# Can you see jesus?



## Guest (May 26, 2007)

http://www.funny.co.uk/stuff/art_175-42 ... Jesus.html


----------



## digimeisTTer (Apr 27, 2004)

That's disturbing :?

Someone clearly stared at their dogs ass for a long time [smiley=sick2.gif]


----------



## Guest (May 26, 2007)

digimeisTTer said:


> That's disturbing :?
> 
> Someone clearly stared at their dogs ass for a long time [smiley=sick2.gif]

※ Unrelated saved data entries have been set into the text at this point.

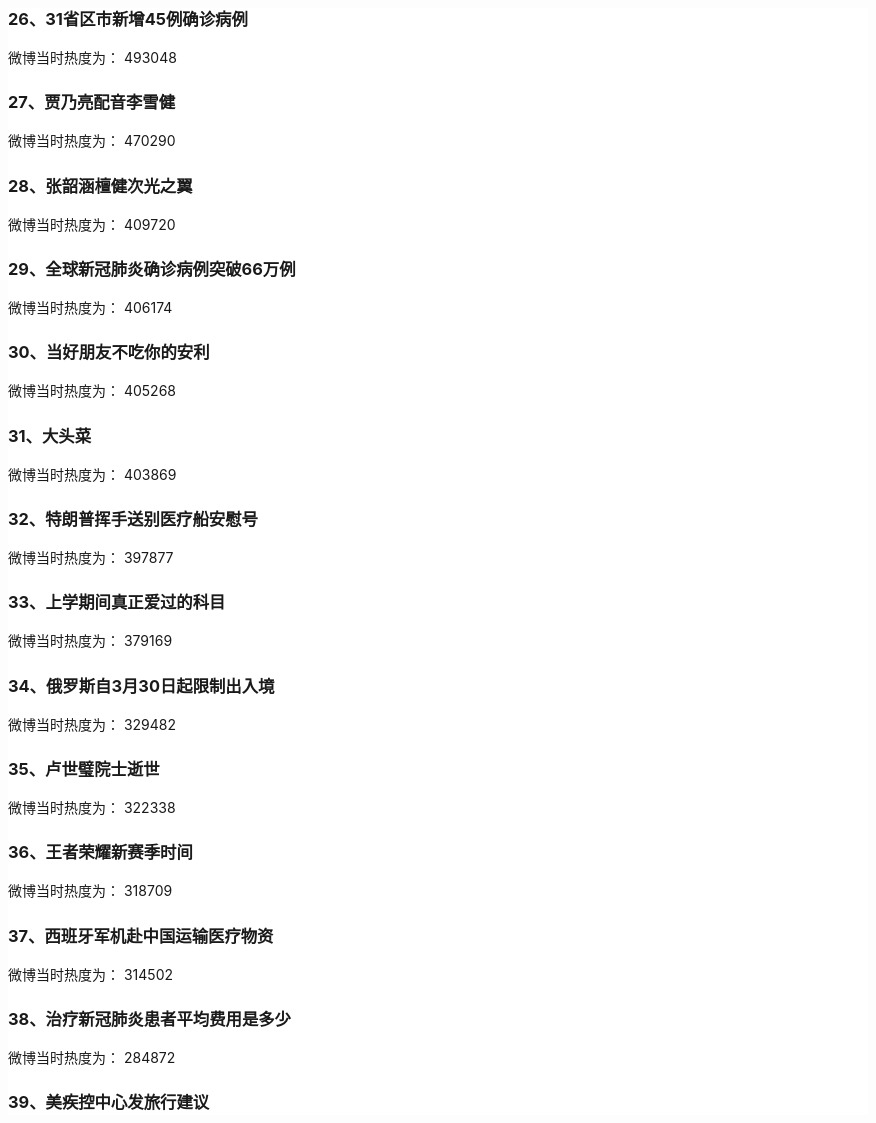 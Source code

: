 ### 26、31省区市新增45例确诊病例

微博当时热度为： 493048

### 27、贾乃亮配音李雪健

微博当时热度为： 470290

### 28、张韶涵檀健次光之翼

微博当时热度为： 409720

### 29、全球新冠肺炎确诊病例突破66万例

微博当时热度为： 406174

### 30、当好朋友不吃你的安利

微博当时热度为： 405268

### 31、大头菜

微博当时热度为： 403869

### 32、特朗普挥手送别医疗船安慰号

微博当时热度为： 397877

### 33、上学期间真正爱过的科目

微博当时热度为： 379169

### 34、俄罗斯自3月30日起限制出入境

微博当时热度为： 329482

### 35、卢世璧院士逝世

微博当时热度为： 322338

### 36、王者荣耀新赛季时间

微博当时热度为： 318709

### 37、西班牙军机赴中国运输医疗物资

微博当时热度为： 314502

### 38、治疗新冠肺炎患者平均费用是多少

微博当时热度为： 284872

### 39、美疾控中心发旅行建议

More disturbing is the fact i did too.
And you.


----------



## digimeisTTer (Apr 27, 2004)

Yeah but you made me  :wink:


----------



## Guest (May 26, 2007)

digimeisTTer said:


> Yeah but you made me  :wink:


Made you look yeah, staring was down to you.lol


----------



## Leg (Jan 11, 2006)

Im not good with fictional characters.

Oh ohh, religion, politics, mk2s, FWD, oral sex, all banned subjects for Leggy, best behave. :wink:


----------



## digimeisTTer (Apr 27, 2004)

My God! I've found Jesus at last! :lol:

Just imagine if Allah was in there - Fatwah on all dogs :lol:


----------